PROBLEM STATEMENT
Of all the lines below, return only those starting with the line holding "- [Serverless Application" and going on through the line holding "- [Summary](#summary)", exactly as written.

DATA FOR PROCESSING

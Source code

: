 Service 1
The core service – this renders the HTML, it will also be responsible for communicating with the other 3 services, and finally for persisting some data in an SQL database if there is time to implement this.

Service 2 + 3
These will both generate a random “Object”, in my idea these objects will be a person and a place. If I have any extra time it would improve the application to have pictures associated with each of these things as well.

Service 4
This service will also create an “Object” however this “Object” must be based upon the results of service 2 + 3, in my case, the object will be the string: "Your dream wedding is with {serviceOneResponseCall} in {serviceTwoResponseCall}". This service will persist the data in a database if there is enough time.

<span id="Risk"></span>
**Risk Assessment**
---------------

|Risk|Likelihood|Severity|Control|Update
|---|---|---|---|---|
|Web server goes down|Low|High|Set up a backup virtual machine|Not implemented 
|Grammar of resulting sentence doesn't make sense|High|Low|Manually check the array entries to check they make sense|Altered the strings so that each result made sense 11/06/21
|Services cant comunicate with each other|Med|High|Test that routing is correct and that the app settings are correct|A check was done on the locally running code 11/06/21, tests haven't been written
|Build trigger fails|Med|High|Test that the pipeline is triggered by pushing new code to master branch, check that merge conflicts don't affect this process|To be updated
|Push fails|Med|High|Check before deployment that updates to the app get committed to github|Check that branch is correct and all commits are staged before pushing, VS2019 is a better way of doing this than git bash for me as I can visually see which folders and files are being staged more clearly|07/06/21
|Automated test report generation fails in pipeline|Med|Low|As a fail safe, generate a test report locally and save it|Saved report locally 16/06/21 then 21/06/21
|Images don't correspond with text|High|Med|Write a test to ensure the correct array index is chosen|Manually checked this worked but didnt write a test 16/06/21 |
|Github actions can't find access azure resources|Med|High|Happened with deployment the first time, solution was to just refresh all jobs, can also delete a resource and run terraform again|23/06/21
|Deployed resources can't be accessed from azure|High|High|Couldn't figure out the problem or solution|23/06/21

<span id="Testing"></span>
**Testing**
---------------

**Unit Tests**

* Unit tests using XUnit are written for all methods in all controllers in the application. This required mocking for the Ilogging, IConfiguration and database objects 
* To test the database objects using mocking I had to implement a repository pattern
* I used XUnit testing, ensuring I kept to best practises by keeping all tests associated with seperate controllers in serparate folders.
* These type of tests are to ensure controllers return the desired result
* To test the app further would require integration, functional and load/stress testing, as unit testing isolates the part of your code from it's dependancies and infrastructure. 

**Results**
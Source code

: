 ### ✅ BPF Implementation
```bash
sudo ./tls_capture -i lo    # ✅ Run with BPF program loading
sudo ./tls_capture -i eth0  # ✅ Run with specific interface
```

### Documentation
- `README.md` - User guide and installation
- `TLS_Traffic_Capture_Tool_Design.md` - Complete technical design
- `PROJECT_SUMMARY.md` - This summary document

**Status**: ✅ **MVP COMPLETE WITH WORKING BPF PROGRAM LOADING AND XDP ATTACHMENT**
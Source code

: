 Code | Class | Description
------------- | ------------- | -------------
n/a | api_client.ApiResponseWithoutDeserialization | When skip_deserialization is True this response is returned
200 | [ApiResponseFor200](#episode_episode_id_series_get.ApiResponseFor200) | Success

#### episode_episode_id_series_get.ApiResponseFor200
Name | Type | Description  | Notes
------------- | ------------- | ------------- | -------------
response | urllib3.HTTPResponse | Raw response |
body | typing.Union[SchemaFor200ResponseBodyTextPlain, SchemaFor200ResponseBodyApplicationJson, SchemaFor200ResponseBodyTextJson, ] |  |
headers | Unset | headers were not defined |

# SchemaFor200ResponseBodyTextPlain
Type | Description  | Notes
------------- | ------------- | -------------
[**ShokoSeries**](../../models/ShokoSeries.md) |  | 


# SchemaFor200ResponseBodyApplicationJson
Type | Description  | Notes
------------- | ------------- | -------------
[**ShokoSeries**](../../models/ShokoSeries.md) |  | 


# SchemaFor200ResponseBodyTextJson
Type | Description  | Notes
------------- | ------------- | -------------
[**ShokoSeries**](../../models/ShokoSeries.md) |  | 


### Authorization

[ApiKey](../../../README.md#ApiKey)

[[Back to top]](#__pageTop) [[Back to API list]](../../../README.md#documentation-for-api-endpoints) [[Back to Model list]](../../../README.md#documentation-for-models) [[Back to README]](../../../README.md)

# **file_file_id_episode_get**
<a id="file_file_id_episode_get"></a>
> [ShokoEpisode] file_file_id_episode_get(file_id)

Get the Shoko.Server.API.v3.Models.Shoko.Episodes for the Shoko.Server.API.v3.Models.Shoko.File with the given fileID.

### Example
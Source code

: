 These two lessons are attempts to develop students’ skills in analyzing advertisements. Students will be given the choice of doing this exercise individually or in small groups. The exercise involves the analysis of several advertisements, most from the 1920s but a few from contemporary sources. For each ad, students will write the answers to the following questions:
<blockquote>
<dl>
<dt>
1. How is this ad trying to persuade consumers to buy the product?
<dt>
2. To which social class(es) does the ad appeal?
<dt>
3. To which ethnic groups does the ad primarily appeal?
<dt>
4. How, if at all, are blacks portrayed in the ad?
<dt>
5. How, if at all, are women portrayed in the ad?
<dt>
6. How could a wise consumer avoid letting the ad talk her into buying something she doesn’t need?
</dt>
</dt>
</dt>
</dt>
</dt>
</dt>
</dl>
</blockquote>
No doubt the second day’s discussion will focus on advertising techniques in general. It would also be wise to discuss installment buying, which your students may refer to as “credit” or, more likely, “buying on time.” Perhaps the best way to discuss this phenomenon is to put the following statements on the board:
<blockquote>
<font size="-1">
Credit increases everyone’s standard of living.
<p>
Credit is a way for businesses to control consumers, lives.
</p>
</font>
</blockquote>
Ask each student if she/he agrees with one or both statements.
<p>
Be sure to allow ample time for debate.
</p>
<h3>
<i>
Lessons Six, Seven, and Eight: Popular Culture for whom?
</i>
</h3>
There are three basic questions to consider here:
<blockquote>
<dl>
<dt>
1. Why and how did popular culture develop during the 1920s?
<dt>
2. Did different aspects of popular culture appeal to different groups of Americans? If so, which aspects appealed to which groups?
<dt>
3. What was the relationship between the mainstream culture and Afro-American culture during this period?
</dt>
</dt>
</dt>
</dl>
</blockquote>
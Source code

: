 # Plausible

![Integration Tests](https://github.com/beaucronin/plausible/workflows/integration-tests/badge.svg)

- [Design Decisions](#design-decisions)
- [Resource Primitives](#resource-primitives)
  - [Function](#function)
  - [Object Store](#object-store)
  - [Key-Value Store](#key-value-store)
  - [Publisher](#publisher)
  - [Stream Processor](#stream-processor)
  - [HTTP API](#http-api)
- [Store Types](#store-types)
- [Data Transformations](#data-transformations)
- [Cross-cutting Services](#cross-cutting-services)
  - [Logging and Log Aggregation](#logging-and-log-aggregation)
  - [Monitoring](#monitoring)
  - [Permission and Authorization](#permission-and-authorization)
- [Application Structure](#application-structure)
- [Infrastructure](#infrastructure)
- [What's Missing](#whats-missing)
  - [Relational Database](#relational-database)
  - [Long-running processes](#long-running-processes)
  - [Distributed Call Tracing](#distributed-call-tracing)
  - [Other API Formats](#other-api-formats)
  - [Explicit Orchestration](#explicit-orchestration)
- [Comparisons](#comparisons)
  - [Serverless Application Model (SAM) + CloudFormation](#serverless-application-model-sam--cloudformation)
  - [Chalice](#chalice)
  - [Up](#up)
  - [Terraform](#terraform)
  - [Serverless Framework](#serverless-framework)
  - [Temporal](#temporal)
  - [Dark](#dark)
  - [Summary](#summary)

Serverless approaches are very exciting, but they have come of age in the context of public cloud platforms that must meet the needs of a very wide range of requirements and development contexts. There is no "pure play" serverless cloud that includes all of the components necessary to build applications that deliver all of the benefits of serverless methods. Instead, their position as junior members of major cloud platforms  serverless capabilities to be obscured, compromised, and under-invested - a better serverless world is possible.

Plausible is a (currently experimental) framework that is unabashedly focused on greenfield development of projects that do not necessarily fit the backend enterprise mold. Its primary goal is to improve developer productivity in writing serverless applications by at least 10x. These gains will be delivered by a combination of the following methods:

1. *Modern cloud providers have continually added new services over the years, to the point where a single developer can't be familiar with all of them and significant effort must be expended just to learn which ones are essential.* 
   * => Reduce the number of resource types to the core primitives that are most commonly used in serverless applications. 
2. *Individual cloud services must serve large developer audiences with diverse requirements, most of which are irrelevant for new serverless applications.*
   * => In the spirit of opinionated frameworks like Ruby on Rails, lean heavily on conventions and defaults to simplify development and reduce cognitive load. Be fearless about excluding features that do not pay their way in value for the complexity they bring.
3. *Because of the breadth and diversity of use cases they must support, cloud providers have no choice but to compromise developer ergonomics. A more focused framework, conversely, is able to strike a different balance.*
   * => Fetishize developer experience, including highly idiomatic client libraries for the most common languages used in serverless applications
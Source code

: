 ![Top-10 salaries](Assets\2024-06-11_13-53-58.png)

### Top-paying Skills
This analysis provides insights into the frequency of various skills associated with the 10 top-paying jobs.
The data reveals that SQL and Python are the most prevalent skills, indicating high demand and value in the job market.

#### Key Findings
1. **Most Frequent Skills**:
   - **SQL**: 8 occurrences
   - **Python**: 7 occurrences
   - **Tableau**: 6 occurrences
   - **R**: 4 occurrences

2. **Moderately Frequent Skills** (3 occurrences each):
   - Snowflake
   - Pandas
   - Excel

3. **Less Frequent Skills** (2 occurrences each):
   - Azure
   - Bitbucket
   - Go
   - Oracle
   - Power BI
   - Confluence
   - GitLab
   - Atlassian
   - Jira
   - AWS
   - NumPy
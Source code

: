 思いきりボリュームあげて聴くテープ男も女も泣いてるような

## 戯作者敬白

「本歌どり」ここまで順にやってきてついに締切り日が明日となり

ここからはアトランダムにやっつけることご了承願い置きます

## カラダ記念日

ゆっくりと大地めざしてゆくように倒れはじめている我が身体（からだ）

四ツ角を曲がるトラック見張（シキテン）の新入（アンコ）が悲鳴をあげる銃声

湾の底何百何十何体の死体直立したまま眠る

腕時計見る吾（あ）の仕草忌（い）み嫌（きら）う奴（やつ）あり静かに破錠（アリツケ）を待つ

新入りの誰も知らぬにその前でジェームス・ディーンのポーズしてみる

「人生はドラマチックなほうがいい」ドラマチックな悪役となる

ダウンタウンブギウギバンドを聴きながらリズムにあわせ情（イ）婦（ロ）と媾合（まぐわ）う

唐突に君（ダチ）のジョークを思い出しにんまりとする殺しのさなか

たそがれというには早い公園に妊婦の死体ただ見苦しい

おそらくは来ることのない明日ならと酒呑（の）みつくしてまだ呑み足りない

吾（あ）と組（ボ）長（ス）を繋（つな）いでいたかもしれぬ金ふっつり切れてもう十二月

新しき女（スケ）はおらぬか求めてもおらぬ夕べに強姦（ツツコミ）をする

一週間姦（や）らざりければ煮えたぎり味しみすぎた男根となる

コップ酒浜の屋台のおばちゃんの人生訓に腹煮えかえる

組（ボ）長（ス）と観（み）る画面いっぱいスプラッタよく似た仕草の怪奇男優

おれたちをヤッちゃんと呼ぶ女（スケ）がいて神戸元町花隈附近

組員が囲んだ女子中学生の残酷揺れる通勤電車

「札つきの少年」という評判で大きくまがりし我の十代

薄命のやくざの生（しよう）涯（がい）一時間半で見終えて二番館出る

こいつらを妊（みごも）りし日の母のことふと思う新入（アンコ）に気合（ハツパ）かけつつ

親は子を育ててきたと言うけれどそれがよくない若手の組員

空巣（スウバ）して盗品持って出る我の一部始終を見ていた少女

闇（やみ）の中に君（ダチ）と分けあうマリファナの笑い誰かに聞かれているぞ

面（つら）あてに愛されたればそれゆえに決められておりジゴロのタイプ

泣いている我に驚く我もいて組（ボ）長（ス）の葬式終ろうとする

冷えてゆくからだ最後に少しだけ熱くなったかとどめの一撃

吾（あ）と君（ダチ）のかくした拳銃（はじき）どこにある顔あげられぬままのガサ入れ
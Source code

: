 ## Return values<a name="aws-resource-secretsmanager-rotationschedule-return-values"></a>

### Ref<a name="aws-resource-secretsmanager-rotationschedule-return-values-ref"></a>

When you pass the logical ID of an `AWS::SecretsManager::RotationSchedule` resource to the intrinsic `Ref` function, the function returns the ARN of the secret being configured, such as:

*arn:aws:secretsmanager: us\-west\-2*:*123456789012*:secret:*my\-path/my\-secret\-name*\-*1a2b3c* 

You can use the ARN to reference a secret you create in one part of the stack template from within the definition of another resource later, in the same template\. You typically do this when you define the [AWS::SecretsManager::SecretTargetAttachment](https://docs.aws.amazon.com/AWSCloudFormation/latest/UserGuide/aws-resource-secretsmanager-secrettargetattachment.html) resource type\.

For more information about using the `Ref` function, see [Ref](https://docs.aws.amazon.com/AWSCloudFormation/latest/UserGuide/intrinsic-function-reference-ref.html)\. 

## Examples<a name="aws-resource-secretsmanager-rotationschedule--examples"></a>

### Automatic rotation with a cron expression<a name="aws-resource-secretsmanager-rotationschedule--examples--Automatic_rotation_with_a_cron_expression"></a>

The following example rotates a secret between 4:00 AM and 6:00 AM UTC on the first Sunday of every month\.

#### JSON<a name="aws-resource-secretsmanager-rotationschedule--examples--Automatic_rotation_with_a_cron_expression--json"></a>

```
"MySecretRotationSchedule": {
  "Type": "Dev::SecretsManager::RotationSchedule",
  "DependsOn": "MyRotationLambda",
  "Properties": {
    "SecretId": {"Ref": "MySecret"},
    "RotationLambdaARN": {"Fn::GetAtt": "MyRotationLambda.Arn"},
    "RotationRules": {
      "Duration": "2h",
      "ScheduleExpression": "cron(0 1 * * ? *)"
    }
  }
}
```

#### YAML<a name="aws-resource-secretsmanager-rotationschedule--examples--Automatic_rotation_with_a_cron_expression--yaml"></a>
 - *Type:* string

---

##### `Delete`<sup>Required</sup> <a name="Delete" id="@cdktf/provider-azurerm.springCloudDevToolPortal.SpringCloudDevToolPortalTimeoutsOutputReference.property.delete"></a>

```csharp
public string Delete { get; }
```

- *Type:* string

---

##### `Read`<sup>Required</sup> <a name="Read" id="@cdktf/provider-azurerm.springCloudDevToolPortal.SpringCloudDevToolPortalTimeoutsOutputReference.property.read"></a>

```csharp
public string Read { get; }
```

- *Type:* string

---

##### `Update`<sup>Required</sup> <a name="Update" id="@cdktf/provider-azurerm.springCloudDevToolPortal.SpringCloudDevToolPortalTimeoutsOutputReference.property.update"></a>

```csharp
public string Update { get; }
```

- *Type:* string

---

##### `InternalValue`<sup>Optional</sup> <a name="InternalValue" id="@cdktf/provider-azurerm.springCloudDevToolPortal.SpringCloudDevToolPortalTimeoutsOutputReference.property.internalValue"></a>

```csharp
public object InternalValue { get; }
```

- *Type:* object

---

EXERCISE RESPONSE
  - [Serverless Application Model (SAM) + CloudFormation](#serverless-application-model-sam--cloudformation)
  - [Chalice](#chalice)
  - [Up](#up)
  - [Terraform](#terraform)
  - [Serverless Framework](#serverless-framework)
  - [Temporal](#temporal)
  - [Dark](#dark)
  - [Summary](#summary)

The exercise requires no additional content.